• TASK DETAILS
Take each line in the entries below that holds "code" and show it.

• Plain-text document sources
* * * * * * * * *

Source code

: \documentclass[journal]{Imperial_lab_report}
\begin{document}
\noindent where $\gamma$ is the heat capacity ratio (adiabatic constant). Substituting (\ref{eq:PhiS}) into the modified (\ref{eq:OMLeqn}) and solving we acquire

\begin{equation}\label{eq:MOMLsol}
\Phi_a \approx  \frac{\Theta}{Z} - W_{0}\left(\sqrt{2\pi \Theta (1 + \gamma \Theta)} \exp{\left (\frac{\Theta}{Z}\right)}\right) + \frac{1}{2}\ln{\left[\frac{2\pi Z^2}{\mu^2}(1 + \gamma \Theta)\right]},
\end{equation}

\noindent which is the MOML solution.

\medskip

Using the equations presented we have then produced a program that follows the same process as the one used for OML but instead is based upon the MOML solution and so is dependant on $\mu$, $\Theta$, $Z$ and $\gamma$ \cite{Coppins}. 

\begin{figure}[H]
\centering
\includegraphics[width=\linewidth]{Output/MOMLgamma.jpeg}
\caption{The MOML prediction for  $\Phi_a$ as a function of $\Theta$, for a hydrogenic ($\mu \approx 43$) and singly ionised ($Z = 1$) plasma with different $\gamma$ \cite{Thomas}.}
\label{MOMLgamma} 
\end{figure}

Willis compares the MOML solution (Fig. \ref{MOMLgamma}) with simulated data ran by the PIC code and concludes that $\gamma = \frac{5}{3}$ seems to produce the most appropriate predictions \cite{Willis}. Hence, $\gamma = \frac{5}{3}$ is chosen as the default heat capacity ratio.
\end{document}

* * * * * * * * *

• ANSWER SECTION
Source code
Willis compares the MOML solution (Fig. \ref{MOMLgamma}) with simulated data ran by the PIC code and concludes that $\gamma = \frac{5}{3}$ seems to produce the most appropriate predictions \cite{Willis}. Hence, $\gamma = \frac{5}{3}$ is chosen as the default heat capacity ratio.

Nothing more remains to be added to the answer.